▸ EXERCISE
Note how many lines in the entries contain the string "your", then give that number and nothing else.

---------- DATA LISTING

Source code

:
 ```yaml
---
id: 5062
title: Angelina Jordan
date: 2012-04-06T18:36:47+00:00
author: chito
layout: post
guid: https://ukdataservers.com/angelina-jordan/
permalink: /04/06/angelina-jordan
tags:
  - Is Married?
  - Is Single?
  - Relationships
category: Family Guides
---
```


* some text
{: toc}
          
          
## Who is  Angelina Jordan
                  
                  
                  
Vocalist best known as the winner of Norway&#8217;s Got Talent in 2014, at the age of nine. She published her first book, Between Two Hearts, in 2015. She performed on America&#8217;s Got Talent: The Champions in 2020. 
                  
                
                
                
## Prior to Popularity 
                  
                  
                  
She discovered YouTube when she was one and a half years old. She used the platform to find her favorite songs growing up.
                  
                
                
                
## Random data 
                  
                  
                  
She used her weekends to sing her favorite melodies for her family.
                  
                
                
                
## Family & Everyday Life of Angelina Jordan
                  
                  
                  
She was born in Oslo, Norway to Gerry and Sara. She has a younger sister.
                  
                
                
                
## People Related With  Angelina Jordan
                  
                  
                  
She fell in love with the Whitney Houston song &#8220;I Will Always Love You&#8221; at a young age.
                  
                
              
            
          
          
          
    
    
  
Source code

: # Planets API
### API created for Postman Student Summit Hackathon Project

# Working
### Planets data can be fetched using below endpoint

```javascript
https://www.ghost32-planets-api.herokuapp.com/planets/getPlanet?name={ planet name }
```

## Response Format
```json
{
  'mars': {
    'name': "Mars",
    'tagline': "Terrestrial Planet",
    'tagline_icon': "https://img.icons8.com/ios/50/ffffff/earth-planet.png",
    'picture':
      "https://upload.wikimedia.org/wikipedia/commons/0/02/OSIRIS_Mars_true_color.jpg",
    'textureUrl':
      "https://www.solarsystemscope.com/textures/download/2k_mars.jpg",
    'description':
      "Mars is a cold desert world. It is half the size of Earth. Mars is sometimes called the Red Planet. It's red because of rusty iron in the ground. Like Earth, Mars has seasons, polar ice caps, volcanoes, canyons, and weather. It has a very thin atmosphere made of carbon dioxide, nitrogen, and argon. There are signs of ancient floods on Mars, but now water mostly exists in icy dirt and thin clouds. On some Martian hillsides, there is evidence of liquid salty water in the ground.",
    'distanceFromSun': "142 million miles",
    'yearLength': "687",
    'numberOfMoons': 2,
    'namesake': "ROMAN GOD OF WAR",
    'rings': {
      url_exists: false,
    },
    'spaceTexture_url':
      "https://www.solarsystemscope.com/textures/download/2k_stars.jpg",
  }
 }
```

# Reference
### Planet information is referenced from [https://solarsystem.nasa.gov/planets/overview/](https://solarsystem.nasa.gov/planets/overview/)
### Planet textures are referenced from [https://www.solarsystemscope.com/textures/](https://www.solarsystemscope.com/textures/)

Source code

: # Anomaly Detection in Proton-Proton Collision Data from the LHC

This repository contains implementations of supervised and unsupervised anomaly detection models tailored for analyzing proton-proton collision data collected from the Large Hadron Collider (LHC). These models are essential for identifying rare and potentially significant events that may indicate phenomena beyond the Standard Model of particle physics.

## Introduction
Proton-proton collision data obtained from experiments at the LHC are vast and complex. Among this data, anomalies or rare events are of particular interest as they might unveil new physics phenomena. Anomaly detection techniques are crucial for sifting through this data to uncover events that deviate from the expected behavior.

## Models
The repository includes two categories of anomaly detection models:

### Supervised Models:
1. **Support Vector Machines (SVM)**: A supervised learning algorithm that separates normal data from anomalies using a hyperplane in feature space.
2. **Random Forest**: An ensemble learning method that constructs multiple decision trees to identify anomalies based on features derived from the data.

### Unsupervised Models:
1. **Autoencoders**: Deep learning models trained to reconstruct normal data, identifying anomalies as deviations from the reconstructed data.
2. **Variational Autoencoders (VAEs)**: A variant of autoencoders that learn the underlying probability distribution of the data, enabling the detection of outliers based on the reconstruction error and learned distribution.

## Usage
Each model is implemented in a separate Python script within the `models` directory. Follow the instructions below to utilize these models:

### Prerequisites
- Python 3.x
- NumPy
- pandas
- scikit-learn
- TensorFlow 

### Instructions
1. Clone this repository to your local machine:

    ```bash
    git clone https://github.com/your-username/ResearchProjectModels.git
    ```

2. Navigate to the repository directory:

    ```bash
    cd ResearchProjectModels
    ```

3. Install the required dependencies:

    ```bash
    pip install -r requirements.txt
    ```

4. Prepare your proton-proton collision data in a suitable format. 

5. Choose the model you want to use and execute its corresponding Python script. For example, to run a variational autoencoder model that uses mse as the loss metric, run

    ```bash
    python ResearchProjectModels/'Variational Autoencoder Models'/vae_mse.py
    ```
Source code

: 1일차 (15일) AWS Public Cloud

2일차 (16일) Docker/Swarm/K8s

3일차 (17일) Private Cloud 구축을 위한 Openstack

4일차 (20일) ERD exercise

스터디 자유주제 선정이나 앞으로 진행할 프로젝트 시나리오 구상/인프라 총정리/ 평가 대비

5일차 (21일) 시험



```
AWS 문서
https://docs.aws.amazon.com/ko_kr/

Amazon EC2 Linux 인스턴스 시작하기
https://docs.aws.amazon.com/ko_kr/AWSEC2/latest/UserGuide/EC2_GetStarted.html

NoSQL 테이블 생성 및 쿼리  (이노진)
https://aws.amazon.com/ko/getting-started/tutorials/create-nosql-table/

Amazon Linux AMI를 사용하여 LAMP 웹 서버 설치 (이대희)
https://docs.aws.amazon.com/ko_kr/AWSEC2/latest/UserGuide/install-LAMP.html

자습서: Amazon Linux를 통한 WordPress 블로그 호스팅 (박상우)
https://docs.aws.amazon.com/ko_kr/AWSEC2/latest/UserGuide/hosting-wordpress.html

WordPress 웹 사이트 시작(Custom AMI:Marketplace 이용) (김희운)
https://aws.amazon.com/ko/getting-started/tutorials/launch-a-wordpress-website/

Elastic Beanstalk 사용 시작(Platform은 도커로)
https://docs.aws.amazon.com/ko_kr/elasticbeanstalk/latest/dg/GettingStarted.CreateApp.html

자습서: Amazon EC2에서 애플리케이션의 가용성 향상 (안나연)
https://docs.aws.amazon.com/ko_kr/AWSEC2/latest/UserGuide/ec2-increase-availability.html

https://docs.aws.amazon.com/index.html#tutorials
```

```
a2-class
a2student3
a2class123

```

--------------------

▸ ANSWER BELOW
3